### EXERCISE BRIEF:
Copy each line of the entries that contains the word "виде".

------------------------------------------------------------------------

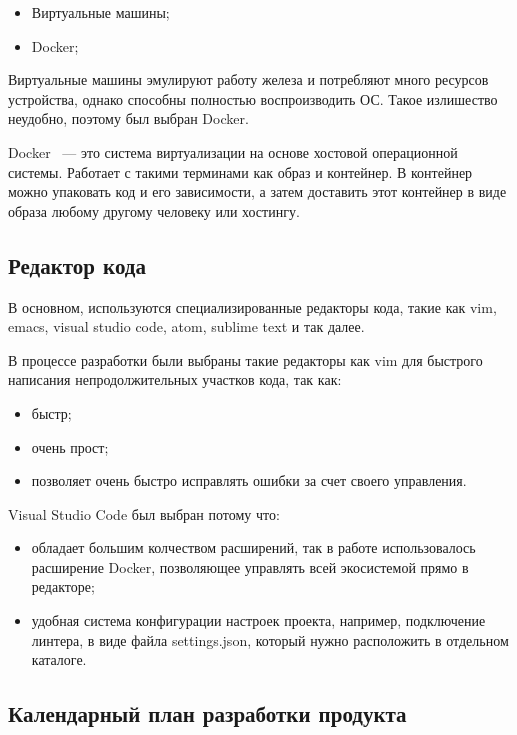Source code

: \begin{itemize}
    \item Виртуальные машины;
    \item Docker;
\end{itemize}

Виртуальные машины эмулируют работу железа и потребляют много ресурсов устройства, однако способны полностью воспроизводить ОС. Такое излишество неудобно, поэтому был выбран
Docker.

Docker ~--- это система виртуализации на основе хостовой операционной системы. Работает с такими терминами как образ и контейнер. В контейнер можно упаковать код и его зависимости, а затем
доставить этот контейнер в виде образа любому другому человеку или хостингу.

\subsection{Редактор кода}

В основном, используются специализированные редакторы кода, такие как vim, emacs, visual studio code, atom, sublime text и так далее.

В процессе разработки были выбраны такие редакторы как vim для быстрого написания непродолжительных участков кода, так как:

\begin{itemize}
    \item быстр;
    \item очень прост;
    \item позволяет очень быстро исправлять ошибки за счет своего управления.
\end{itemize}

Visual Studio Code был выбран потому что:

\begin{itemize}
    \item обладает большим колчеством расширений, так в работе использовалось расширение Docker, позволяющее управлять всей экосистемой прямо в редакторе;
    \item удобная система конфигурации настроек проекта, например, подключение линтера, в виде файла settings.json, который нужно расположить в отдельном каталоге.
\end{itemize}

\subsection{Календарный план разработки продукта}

------------------------------------------------------------------------

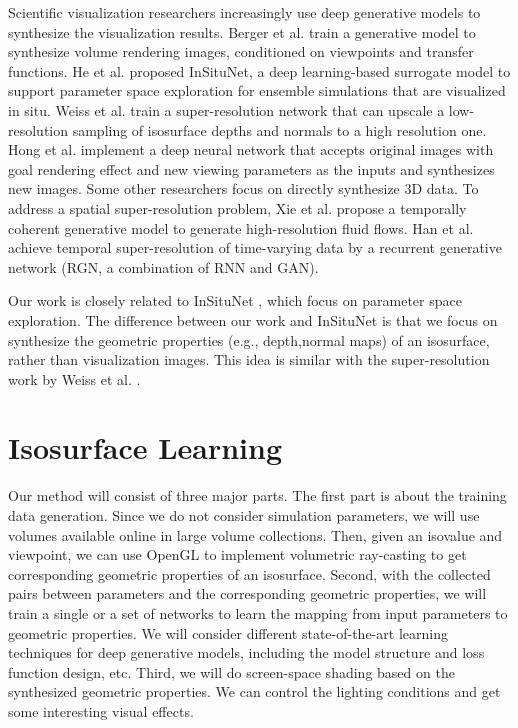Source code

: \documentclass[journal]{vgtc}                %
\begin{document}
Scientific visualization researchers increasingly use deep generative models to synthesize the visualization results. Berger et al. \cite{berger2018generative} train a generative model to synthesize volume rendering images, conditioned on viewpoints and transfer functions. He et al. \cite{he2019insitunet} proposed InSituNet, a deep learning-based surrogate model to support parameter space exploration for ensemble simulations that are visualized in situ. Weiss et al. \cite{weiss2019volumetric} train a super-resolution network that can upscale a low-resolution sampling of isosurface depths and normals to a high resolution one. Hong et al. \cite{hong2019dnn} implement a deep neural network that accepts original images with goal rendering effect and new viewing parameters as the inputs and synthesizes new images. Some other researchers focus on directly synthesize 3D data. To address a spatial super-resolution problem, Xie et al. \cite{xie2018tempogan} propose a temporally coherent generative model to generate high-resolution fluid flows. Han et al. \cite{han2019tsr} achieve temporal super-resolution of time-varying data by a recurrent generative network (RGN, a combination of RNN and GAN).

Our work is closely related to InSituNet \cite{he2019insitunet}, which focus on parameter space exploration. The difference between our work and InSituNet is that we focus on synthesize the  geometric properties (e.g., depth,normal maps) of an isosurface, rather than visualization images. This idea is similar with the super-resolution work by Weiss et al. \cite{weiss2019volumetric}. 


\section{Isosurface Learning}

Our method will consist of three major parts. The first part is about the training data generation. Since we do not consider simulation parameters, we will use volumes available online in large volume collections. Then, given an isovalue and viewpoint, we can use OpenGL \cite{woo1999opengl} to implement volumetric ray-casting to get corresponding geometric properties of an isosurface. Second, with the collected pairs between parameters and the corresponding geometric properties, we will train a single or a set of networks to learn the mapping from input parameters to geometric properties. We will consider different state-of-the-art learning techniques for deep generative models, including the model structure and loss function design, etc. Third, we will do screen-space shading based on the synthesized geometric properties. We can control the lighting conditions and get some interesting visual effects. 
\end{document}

------------------------------------------------------------------------

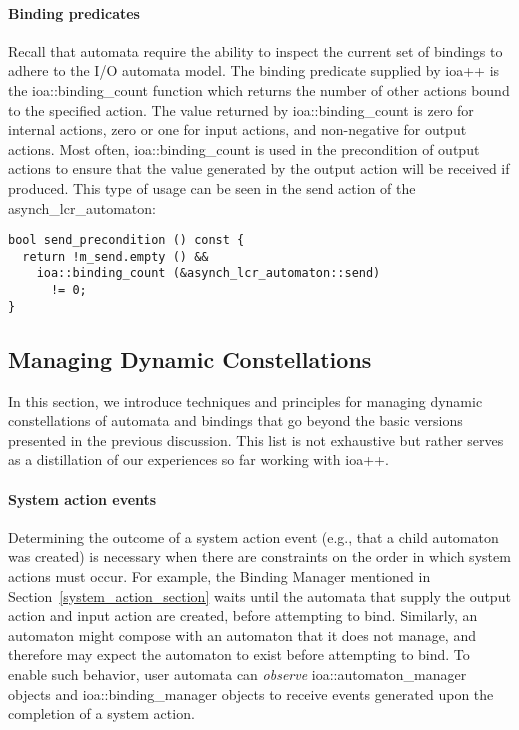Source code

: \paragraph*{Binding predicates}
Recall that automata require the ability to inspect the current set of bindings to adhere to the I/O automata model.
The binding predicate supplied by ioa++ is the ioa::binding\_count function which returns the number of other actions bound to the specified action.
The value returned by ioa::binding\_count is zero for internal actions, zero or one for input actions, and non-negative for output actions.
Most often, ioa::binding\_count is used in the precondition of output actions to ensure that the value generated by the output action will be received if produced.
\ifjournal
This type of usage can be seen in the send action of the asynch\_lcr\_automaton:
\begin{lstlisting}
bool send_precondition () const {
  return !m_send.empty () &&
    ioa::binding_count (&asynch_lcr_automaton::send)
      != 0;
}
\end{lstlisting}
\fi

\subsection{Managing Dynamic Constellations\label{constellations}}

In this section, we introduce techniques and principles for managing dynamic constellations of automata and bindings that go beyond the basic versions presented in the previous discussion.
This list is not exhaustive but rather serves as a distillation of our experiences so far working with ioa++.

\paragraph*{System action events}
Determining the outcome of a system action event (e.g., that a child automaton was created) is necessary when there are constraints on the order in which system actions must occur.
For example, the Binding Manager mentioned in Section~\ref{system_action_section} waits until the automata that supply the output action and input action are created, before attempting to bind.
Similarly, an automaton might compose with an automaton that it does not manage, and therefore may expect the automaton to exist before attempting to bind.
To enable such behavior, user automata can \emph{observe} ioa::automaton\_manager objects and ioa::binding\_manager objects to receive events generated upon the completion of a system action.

------------------------------------------------------------------------

### TASK OUTPUT:
доставить этот контейнер в виде образа любому другому человеку или хостингу.
    \item удобная система конфигурации настроек проекта, например, подключение линтера, в виде файла settings.json, который нужно расположить в отдельном каталоге.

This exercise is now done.